Look through the entries below, please, and copy every line with the word "required".
--- START ---
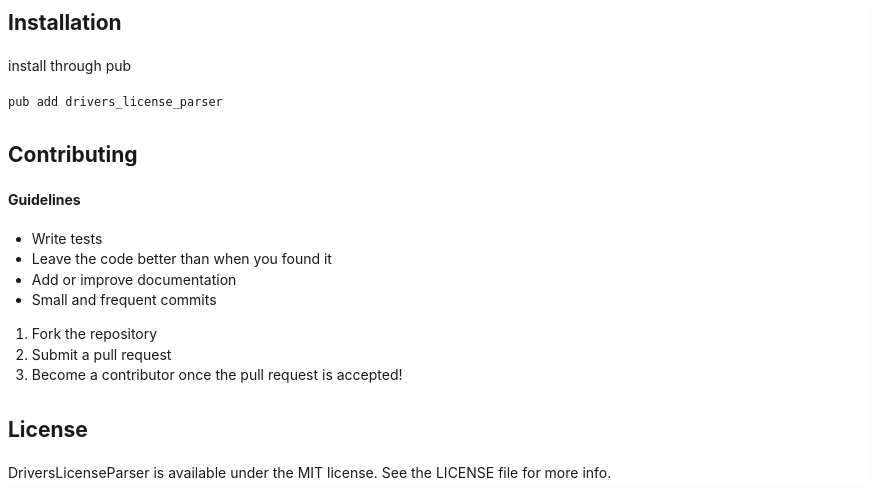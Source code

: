 
## Installation
install through pub
```shell
pub add drivers_license_parser
```

## Contributing

#### Guidelines

* Write tests
* Leave the code better than when you found it
* Add or improve documentation
* Small and frequent commits

1. Fork the repository
2. Submit a pull request
3. Become a contributor once the pull request is accepted!

## License

DriversLicenseParser is available under the MIT license. See the LICENSE file for more info.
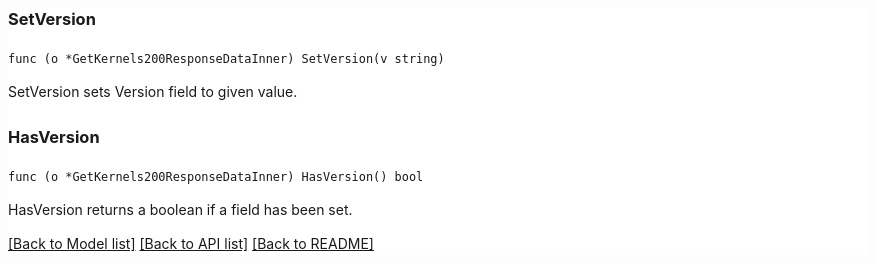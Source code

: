 ### SetVersion

`func (o *GetKernels200ResponseDataInner) SetVersion(v string)`

SetVersion sets Version field to given value.

### HasVersion

`func (o *GetKernels200ResponseDataInner) HasVersion() bool`

HasVersion returns a boolean if a field has been set.


[[Back to Model list]](../README.md#documentation-for-models) [[Back to API list]](../README.md#documentation-for-api-endpoints) [[Back to README]](../README.md)


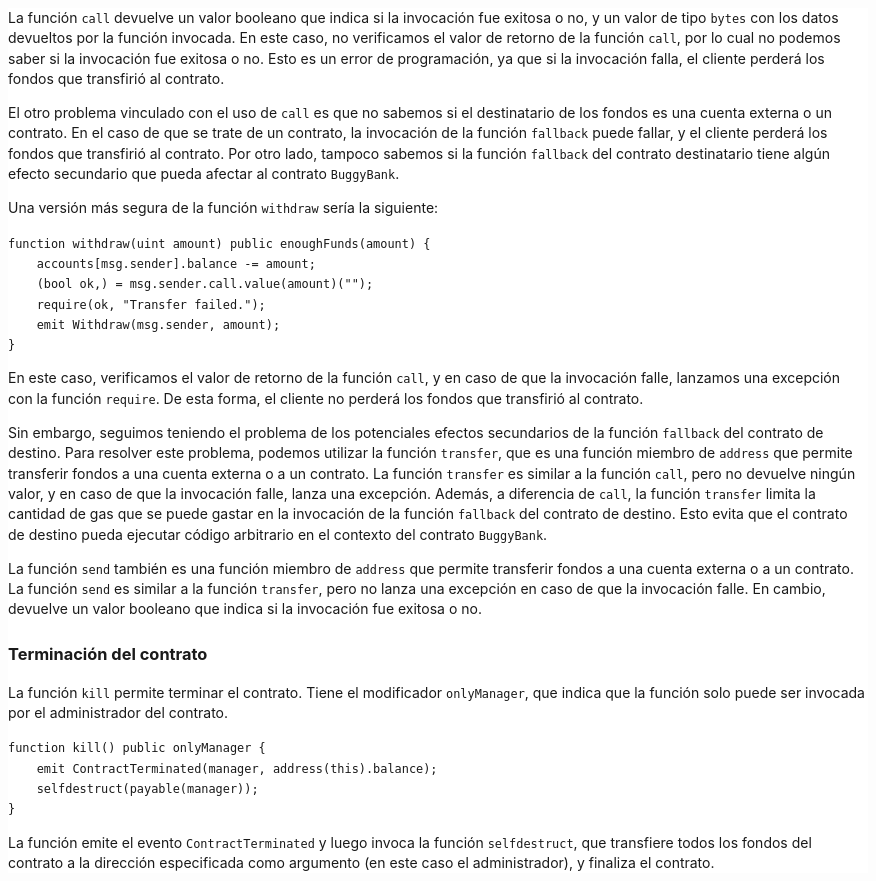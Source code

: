 La función `call` devuelve un valor booleano que indica si la invocación fue exitosa o no, y un valor de tipo `bytes` con los datos devueltos por la función invocada. En este caso, no verificamos el valor de retorno de la función `call`, por lo cual no podemos saber si la invocación fue exitosa o no. Esto es un error de programación, ya que si la invocación falla, el cliente perderá los fondos que transfirió al contrato.

El otro problema vinculado con el uso de `call` es que no sabemos si el destinatario de los fondos es una cuenta externa o un contrato. En el caso de que se trate de un contrato, la invocación de la función `fallback` puede fallar, y el cliente perderá los fondos que transfirió al contrato. Por otro lado, tampoco sabemos si la función `fallback` del contrato destinatario tiene algún efecto secundario que pueda afectar al contrato `BuggyBank`.

Una versión más segura de la función `withdraw` sería la siguiente:

```solidity
function withdraw(uint amount) public enoughFunds(amount) {
    accounts[msg.sender].balance -= amount;
    (bool ok,) = msg.sender.call.value(amount)("");
    require(ok, "Transfer failed.");
    emit Withdraw(msg.sender, amount);
}
```

En este caso, verificamos el valor de retorno de la función `call`, y en caso de que la invocación falle, lanzamos una excepción con la función `require`. De esta forma, el cliente no perderá los fondos que transfirió al contrato.

Sin embargo, seguimos teniendo el problema de los potenciales efectos secundarios de la función `fallback` del contrato de destino. Para resolver este problema, podemos utilizar la función `transfer`, que es una función miembro de `address` que permite transferir fondos a una cuenta externa o a un contrato. La función `transfer` es similar a la función `call`, pero no devuelve ningún valor, y en caso de que la invocación falle, lanza una excepción. Además, a diferencia de `call`, la función `transfer` limita la cantidad de gas que se puede gastar en la invocación de la función `fallback` del contrato de destino. Esto evita que el contrato de destino pueda ejecutar código arbitrario en el contexto del contrato `BuggyBank`.

La función `send` también es una función miembro de `address` que permite transferir fondos a una cuenta externa o a un contrato. La función `send` es similar a la función `transfer`, pero no lanza una excepción en caso de que la invocación falle. En cambio, devuelve un valor booleano que indica si la invocación fue exitosa o no.

### Terminación del contrato

La función `kill` permite terminar el contrato. Tiene el modificador `onlyManager`, que indica que la función solo puede ser invocada por el administrador del contrato. 

```solidity
function kill() public onlyManager {
    emit ContractTerminated(manager, address(this).balance);
    selfdestruct(payable(manager));
}
```

La función emite el evento `ContractTerminated` y luego invoca la función `selfdestruct`, que transfiere todos los fondos del contrato a la dirección especificada como argumento (en este caso el administrador), y finaliza el contrato.

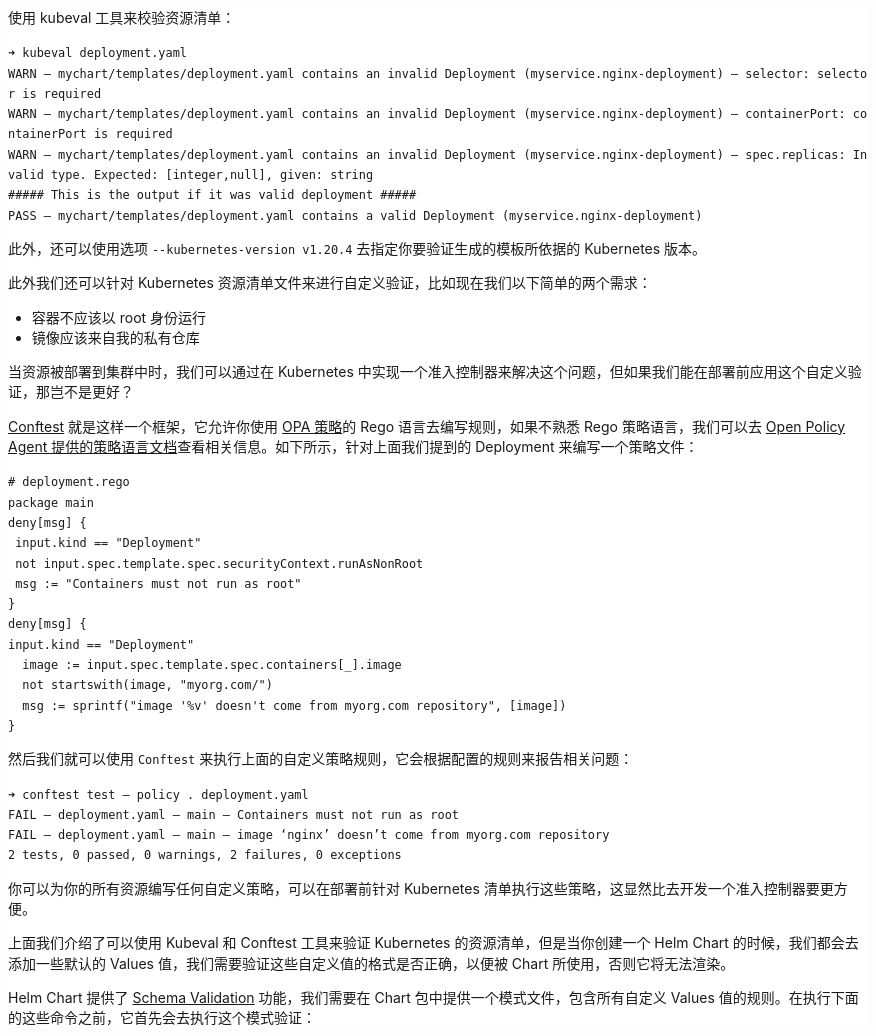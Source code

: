 使用 kubeval 工具来校验资源清单：

```
➜ kubeval deployment.yaml
WARN — mychart/templates/deployment.yaml contains an invalid Deployment (myservice.nginx-deployment) — selector: selector is required
WARN — mychart/templates/deployment.yaml contains an invalid Deployment (myservice.nginx-deployment) — containerPort: containerPort is required
WARN — mychart/templates/deployment.yaml contains an invalid Deployment (myservice.nginx-deployment) — spec.replicas: Invalid type. Expected: [integer,null], given: string
##### This is the output if it was valid deployment #####
PASS — mychart/templates/deployment.yaml contains a valid Deployment (myservice.nginx-deployment)
```

此外，还可以使用选项 `--kubernetes-version v1.20.4` 去指定你要验证生成的模板所依据的 Kubernetes 版本。

此外我们还可以针对 Kubernetes 资源清单文件来进行自定义验证，比如现在我们以下简单的两个需求：

- 容器不应该以 root 身份运行
- 镜像应该来自我的私有仓库

当资源被部署到集群中时，我们可以通过在 Kubernetes 中实现一个准入控制器来解决这个问题，但如果我们能在部署前应用这个自定义验证，那岂不是更好？

[Conftest](https://www.conftest.dev/) 就是这样一个框架，它允许你使用 [OPA 策略](https://www.openpolicyagent.org/)的 Rego 语言去编写规则，如果不熟悉 Rego 策略语言，我们可以去 [Open Policy Agent 提供的策略语言文档](https://www.openpolicyagent.org/docs/latest/policy-language/)查看相关信息。如下所示，针对上面我们提到的 Deployment 来编写一个策略文件：

```
# deployment.rego
package main
deny[msg] {
 input.kind == "Deployment"
 not input.spec.template.spec.securityContext.runAsNonRoot
 msg := "Containers must not run as root"
}
deny[msg] {
input.kind == "Deployment"
  image := input.spec.template.spec.containers[_].image
  not startswith(image, "myorg.com/")
  msg := sprintf("image '%v' doesn't come from myorg.com repository", [image])
}
```

然后我们就可以使用 `Conftest` 来执行上面的自定义策略规则，它会根据配置的规则来报告相关问题：

```
➜ conftest test — policy . deployment.yaml
FAIL — deployment.yaml — main — Containers must not run as root
FAIL — deployment.yaml — main — image ‘nginx’ doesn’t come from myorg.com repository
2 tests, 0 passed, 0 warnings, 2 failures, 0 exceptions
```

你可以为你的所有资源编写任何自定义策略，可以在部署前针对 Kubernetes 清单执行这些策略，这显然比去开发一个准入控制器要更方便。

上面我们介绍了可以使用 Kubeval 和 Conftest 工具来验证 Kubernetes 的资源清单，但是当你创建一个 Helm Chart 的时候，我们都会去添加一些默认的 Values 值，我们需要验证这些自定义值的格式是否正确，以便被 Chart 所使用，否则它将无法渲染。

Helm Chart 提供了 [Schema Validation](https://helm.sh/docs/topics/charts/#schema-files) 功能，我们需要在 Chart 包中提供一个模式文件，包含所有自定义 Values 值的规则。在执行下面的这些命令之前，它首先会去执行这个模式验证：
--- END ---
Task response:
WARN — mychart/templates/deployment.yaml contains an invalid Deployment (myservice.nginx-deployment) — selector: selector is required
WARN — mychart/templates/deployment.yaml contains an invalid Deployment (myservice.nginx-deployment) — containerPort: containerPort is required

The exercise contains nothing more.